Time Hoppin’
A few days ago I discovered this nifty little service called TimeHop. It’s good at doing one thing really well – reminding you what you were up to exactly one year ago today.
How does it work? You set up an account, connect it to your social networks of choice (currently Facebook, Twitter, Foursquare and Instagram are the only options) and each day you receive an email that summarizes your one-year-ago activity.

Why is this interesting to a human being? The only word to describe what I feel when I receive my daily TimeHop is delight. It’s an uncomfortable word for me, so I use it sparingly. I’m delighted by very few things, mostly pictures of Corgis dressed as lobsters. My first TimeHop reminder told me I was at Bruegger’s on Ingersoll a year ago. I’ve only been there once, and it was the day I picked up bagels for an 8:00 am client meeting with Kemin Personal Care. This one detail triggered a series of other memories about that same day, which I’d completely forgotten about. Conversations I had. People I ran into. Other things that were happening in the world.

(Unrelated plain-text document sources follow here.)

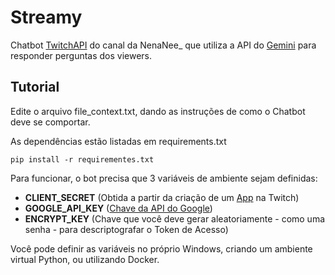 # Streamy
Chatbot [TwitchAPI](https://github.com/Teekeks/pyTwitchAPI) do canal da NenaNee_ que utiliza a API do [Gemini](https://ai.google.dev/gemini-api/docs?hl=pt-br) para responder perguntas dos viewers.

## Tutorial

Edite o arquivo file_context.txt, dando as instruções de como o Chatbot deve se comportar.

As dependências estão listadas em requirements.txt
```
pip install -r requirementes.txt
```

Para funcionar, o bot precisa que 3 variáveis de ambiente sejam definidas:
- **CLIENT_SECRET** (Obtida a partir da criação de um [App](https://dev.twitch.tv/console/apps) na Twitch)
- **GOOGLE_API_KEY** ([Chave da API do Google](https://aistudio.google.com/apikey))
- **ENCRYPT_KEY** (Chave que você deve gerar aleatoriamente - como uma senha - para descriptografar o Token de Acesso)

Você pode definir as variáveis no próprio Windows, criando um ambiente virtual Python, ou utilizando Docker.
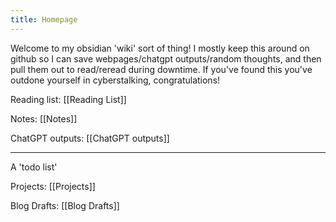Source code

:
 ```yaml
---
title: Homepage
---
```

Welcome to my obsidian 'wiki' sort of thing! I mostly keep this around on github so I can save webpages/chatgpt outputs/random thoughts, and then pull them out to read/reread during downtime. If you've found this you've outdone yourself in cyberstalking, congratulations!

Reading list: [[Reading List]]

Notes: [[Notes]]

ChatGPT outputs: [[ChatGPT outputs]]

------

A 'todo list' 

Projects: [[Projects]]

Blog Drafts: [[Blog Drafts]]


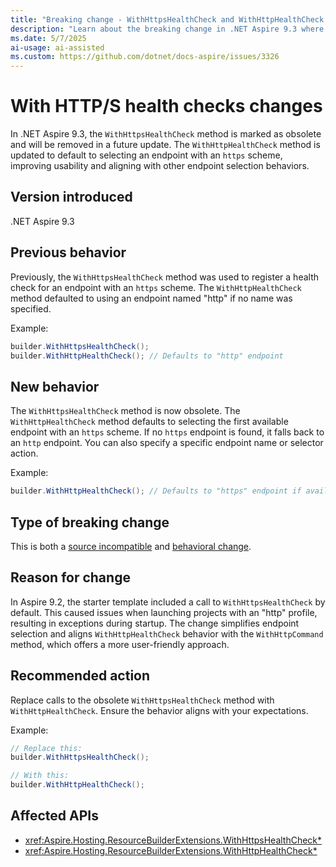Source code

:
 ```yaml
---
title: "Breaking change - WithHttpsHealthCheck and WithHttpHealthCheck changes in .NET Aspire 9.3"
description: "Learn about the breaking change in .NET Aspire 9.3 where the WithHttpsHealthCheck method is marked obsolete and WithHttpHealthCheck behavior is updated."
ms.date: 5/7/2025
ai-usage: ai-assisted
ms.custom: https://github.com/dotnet/docs-aspire/issues/3326
---
```


# With HTTP/S health checks changes

In .NET Aspire 9.3, the `WithHttpsHealthCheck` method is marked as obsolete and will be removed in a future update. The `WithHttpHealthCheck` method is updated to default to selecting an endpoint with an `https` scheme, improving usability and aligning with other endpoint selection behaviors.

## Version introduced

.NET Aspire 9.3

## Previous behavior

Previously, the `WithHttpsHealthCheck` method was used to register a health check for an endpoint with an `https` scheme. The `WithHttpHealthCheck` method defaulted to using an endpoint named "http" if no name was specified.

Example:

```csharp
builder.WithHttpsHealthCheck();
builder.WithHttpHealthCheck(); // Defaults to "http" endpoint
```

## New behavior

The `WithHttpsHealthCheck` method is now obsolete. The `WithHttpHealthCheck` method defaults to selecting the first available endpoint with an `https` scheme. If no `https` endpoint is found, it falls back to an `http` endpoint. You can also specify a specific endpoint name or selector action.

Example:

```csharp
builder.WithHttpHealthCheck(); // Defaults to "https" endpoint if available
```

## Type of breaking change

This is both a [source incompatible](../categories.md#source-compatibility) and [behavioral change](../categories.md#behavioral-change).

## Reason for change

In Aspire 9.2, the starter template included a call to `WithHttpsHealthCheck` by default. This caused issues when launching projects with an "http" profile, resulting in exceptions during startup. The change simplifies endpoint selection and aligns `WithHttpHealthCheck` behavior with the `WithHttpCommand` method, which offers a more user-friendly approach.

## Recommended action

Replace calls to the obsolete `WithHttpsHealthCheck` method with `WithHttpHealthCheck`. Ensure the behavior aligns with your expectations.

Example:

```csharp
// Replace this:
builder.WithHttpsHealthCheck();

// With this:
builder.WithHttpHealthCheck();
```

## Affected APIs

- <xref:Aspire.Hosting.ResourceBuilderExtensions.WithHttpsHealthCheck*>
- <xref:Aspire.Hosting.ResourceBuilderExtensions.WithHttpHealthCheck*>
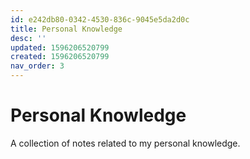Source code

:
 ```yaml
---
id: e242db80-0342-4530-836c-9045e5da2d0c
title: Personal Knowledge
desc: ''
updated: 1596206520799
created: 1596206520799
nav_order: 3
---
```


# Personal Knowledge

A collection of notes related to my personal knowledge. 
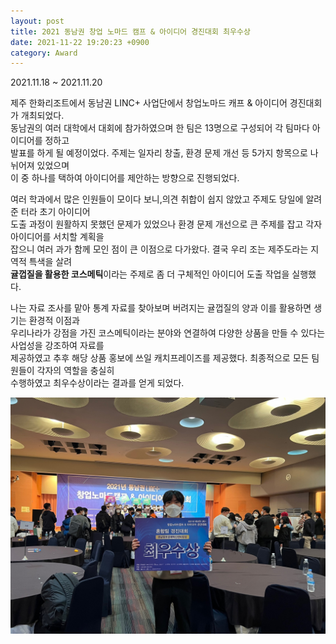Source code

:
 ```yaml
---
layout: post
title: 2021 동남권 창업 노마드 캠프 & 아이디어 경진대회 최우수상
date: 2021-11-22 19:20:23 +0900
category: Award
---
```

2021.11.18 ~ 2021.11.20


제주 한화리조트에서 동남권 LINC+ 사업단에서 창업노마드 캐프 & 아이디어 경진대회가 개최되었다.     
동남권의 여러 대학에서 대회에 참가하였으며 한 팀은 13명으로 구성되어 각 팀마다 아이디어를 정하고    
발표를 하게 될 예정이었다. 주제는 일자리 창출, 환경 문제 개선 등 5가지 항목으로 나뉘어져 있었으며    
이 중 하나를 택하여 아이디어를 제안하는 방향으로 진행되었다.  


여러 학과에서 많은 인원들이 모이다 보니,의견 취합이 쉽지 않았고 주제도 당일에 알려준 터라 초기 아이디어    
도출 과정이 원활하지 못했던 문제가 있었으나 환경 문제 개선으로 큰 주제를 잡고 각자 아이디어를 서치할 계획을     
잡으니 여러 과가 함께 모인 점이 큰 이점으로 다가왔다. 결국 우리 조는 제주도라는 지역적 특색을 살려  
**귤껍질을 활용한 코스메틱**이라는 주제로 좀 더 구체적인 아이디어 도출 작업을 실행했다.  


나는 자료 조사를 맡아 통계 자료를 찾아보며 버려지는 귤껍질의 양과 이를 활용하면 생기는 환경적 이점과    
우리나라가 강점을 가진 코스메틱이라는 분야와 연결하여 다양한 상품을 만들 수 있다는 사업성을 강조하여 자료를    
제공하였고 추후 해당 상품 홍보에 쓰일 캐치프레이즈를 제공했다. 최종적으로 모든 팀원들이 각자의 역할을 충실히   
수행하였고 최우수상이라는 결과를 얻게 되었다.  




![창업노마드](/images/창업노마드.jpg)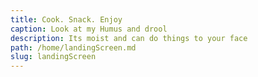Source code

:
 ```yaml
---
title: Cook. Snack. Enjoy
caption: Look at my Humus and drool
description: Its moist and can do things to your face
path: /home/landingScreen.md
slug: landingScreen
---
```

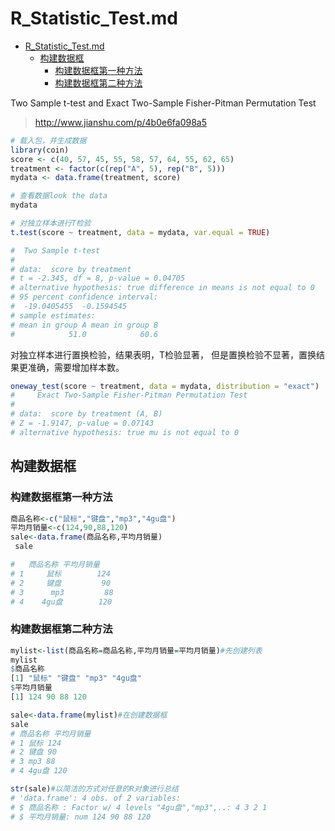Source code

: # R_Statistic_Test.md

<!-- TOC -->

- [R_Statistic_Test.md](#r_statistic_testmd)
    - [构建数据框](#构建数据框)
        - [构建数据框第一种方法](#构建数据框第一种方法)
        - [构建数据框第二种方法](#构建数据框第二种方法)

<!-- /TOC -->

Two Sample t-test and  Exact Two-Sample Fisher-Pitman Permutation Test

> http://www.jianshu.com/p/4b0e6fa098a5

```r
# 载入包，并生成数据
library(coin)
score <- c(40, 57, 45, 55, 58, 57, 64, 55, 62, 65)
treatment <- factor(c(rep("A", 5), rep("B", 5)))
mydata <- data.frame(treatment, score)

# 查看数据look the data
mydata

# 对独立样本进行T检验
t.test(score ~ treatment, data = mydata, var.equal = TRUE)

#  Two Sample t-test
# 
# data:  score by treatment
# t = -2.345, df = 8, p-value = 0.04705
# alternative hypothesis: true difference in means is not equal to 0
# 95 percent confidence interval:
#  -19.0405455  -0.1594545
# sample estimates:
# mean in group A mean in group B 
#            51.0            60.6

```

对独立样本进行置换检验，结果表明，T检验显著，
但是置换检验不显著，置换结果更准确，需要增加样本数。

```r
oneway_test(score ~ treatment, data = mydata, distribution = "exact")
#     Exact Two-Sample Fisher-Pitman Permutation Test
# 
# data:  score by treatment (A, B)
# Z = -1.9147, p-value = 0.07143
# alternative hypothesis: true mu is not equal to 0
```

## 构建数据框

### 构建数据框第一种方法

```r
商品名称<-c("鼠标","键盘","mp3","4gu盘")
平均月销量<-c(124,90,88,120)
sale<-data.frame(商品名称,平均月销量)
 sale

#   商品名称 平均月销量
# 1     鼠标        124
# 2     键盘         90
# 3      mp3         88
# 4    4gu盘        120
```

### 构建数据框第二种方法

```r
mylist<-list(商品名称=商品名称,平均月销量=平均月销量)#先创建列表
mylist
$商品名称
[1] "鼠标" "键盘" "mp3" "4gu盘"
$平均月销量
[1] 124 90 88 120

sale<-data.frame(mylist)#在创建数据框
sale
# 商品名称 平均月销量
# 1 鼠标 124
# 2 键盘 90
# 3 mp3 88
# 4 4gu盘 120

str(sale)#以简洁的方式对任意的R对象进行总结
# 'data.frame': 4 obs. of 2 variables:
# $ 商品名称 : Factor w/ 4 levels "4gu盘","mp3",..: 4 3 2 1
# $ 平均月销量: num 124 90 88 120
```
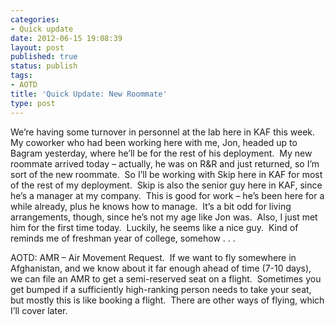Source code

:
 ```yaml
---
categories:
- Quick update
date: 2012-06-15 19:08:39
layout: post
published: true
status: publish
tags:
- AOTD
title: 'Quick Update: New Roommate'
type: post
---
```


We’re having some turnover in personnel at the lab here in KAF this week.  My
coworker who had been working here with me, Jon, headed up to Bagram
yesterday, where he’ll be for the rest of his deployment.  My new roommate
arrived today – actually, he was on R&R and just returned, so I’m sort of the
new roommate.  So I’ll be working with Skip here in KAF for most of the rest
of my deployment.  Skip is also the senior guy here in KAF, since he’s a
manager at my company.  This is good for work – he’s been here for a while
already, plus he knows how to manage.  It’s a bit odd for living arrangements,
though, since he’s not my age like Jon was.  Also, I just met him for the
first time today.  Luckily, he seems like a nice guy.  Kind of reminds me of
freshman year of college, somehow . . .

AOTD: AMR – Air Movement Request.  If we want to fly somewhere in Afghanistan,
and we know about it far enough ahead of time (7-10 days), we can file an AMR
to get a semi-reserved seat on a flight.  Sometimes you get bumped if a
sufficiently high-ranking person needs to take your seat, but mostly this is
like booking a flight.  There are other ways of flying, which I’ll cover
later.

TimeHop is helping me build and extend my offboard brain. I’ll have you know that I’ve actually been working on my offboard brain for years. Every email I’ve sent or received since 2006 is stored in my Gmail account. That sounds insane, but all of those conversations are searchable, which reduces my need to actually remember the full context of most things. This frees up my physical brain to concentrate on more important tasks, like stressing out over whether the Megatron and Galvatron Wikipedia entries should be merged or not.
In all seriousness, we humans leave a lot of ephemeral data behind on social networks, wrapped around activities that may seem mundane at the time. (Warren Ellis called this landfill of ones and zeroes the “data shadow” back in 2006.) Tweeting that you ate a sandwich – when combined with location data and the context of everything else your experienced that day – suddenly becomes more interesting. It’s interesting because human brains didn’t evolve to catalog every single detail of our lives, and now we can start unlocking some of that.
TimeHop aligns well with another trend I’m seeing, which is our need to back-fill our Facebook Timelines. We’re fascinated by our past because we barrel through life taking so many experiences and moments for granted. Now we have the tools to start organizing, beyond a dusty box of old photos.
(Oh yeah, The Des Moines Register’s Sarah Day Owen posted about TimeHop today too!)